PROBLEM TO WORK ON
An exact copy of the entries is required, with every image omitted.

INFORMATION GIVEN

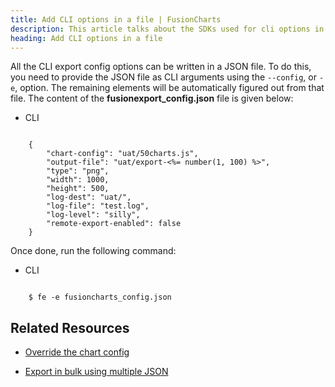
 ```yaml
---
title: Add CLI options in a file | FusionCharts
description: This article talks about the SDKs used for cli options in a file.
heading: Add CLI options in a file
---
```


All the CLI export config options can be written in a JSON file. To do this, you need to provide the JSON file as CLI arguments using the `--config`, or `-e`, option. The remaining elements will be automatically figured out from that file.
The content of the __fusionexport_config.json__ file is given below:

<div class="code-wrapper">
<ul class="code-tabs">
    <li class="active"><a data-toggle="cli">CLI</a></li>
</ul>

<div class="tab-content">
<div class="tab cli-tab active">
<pre><code class="custom-hlc language-json">
	{
		"chart-config": "uat/50charts.js",
		"output-file": "uat/export-<%= number(1, 100) %>",
		"type": "png",
		"width": 1000,
		"height": 500,
		"log-dest": "uat/",
		"log-file": "test.log",
		"log-level": "silly",
		"remote-export-enabled": false
	}
</code></pre>
</div>
</div>
</div>

Once done, run the following command:

<div class="code-wrapper">
<ul class="code-tabs">
    <li class="active"><a data-toggle="cli">CLI</a></li>
</ul>

<div class="tab-content">
<div class="tab cli-tab active">
<pre><code class="custom-hlc language-bash">
	$ fe -e fusioncharts_config.json
</code></pre>
</div>
</div>
</div>

## Related Resources

* [Override the chart config](/exporting-charts/using-fusionexport/tutorials/override-the-chart-config)

* [Export in bulk using multiple JSON](/exporting-charts/using-fusionexport/tutorials/export-in-bulk-using-multiple-js-json-files)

RESULT
 ```yaml
---
title: Add CLI options in a file | FusionCharts
description: This article talks about the SDKs used for cli options in a file.
heading: Add CLI options in a file
---
```


All the CLI export config options can be written in a JSON file. To do this, you need to provide the JSON file as CLI arguments using the `--config`, or `-e`, option. The remaining elements will be automatically figured out from that file.
The content of the __fusionexport_config.json__ file is given below:

<div class="code-wrapper">
<ul class="code-tabs">
    <li class="active"><a data-toggle="cli">CLI</a></li>
</ul>

<div class="tab-content">
<div class="tab cli-tab active">
<pre><code class="custom-hlc language-json">
	{
		"chart-config": "uat/50charts.js",
		"output-file": "uat/export-<%= number(1, 100) %>",
		"type": "png",
		"width": 1000,
		"height": 500,
		"log-dest": "uat/",
		"log-file": "test.log",
		"log-level": "silly",
		"remote-export-enabled": false
	}
</code></pre>
</div>
</div>
</div>

Once done, run the following command:

<div class="code-wrapper">
<ul class="code-tabs">
    <li class="active"><a data-toggle="cli">CLI</a></li>
</ul>

<div class="tab-content">
<div class="tab cli-tab active">
<pre><code class="custom-hlc language-bash">
	$ fe -e fusioncharts_config.json
</code></pre>
</div>
</div>
</div>

## Related Resources

* [Override the chart config](/exporting-charts/using-fusionexport/tutorials/override-the-chart-config)

* [Export in bulk using multiple JSON](/exporting-charts/using-fusionexport/tutorials/export-in-bulk-using-multiple-js-json-files)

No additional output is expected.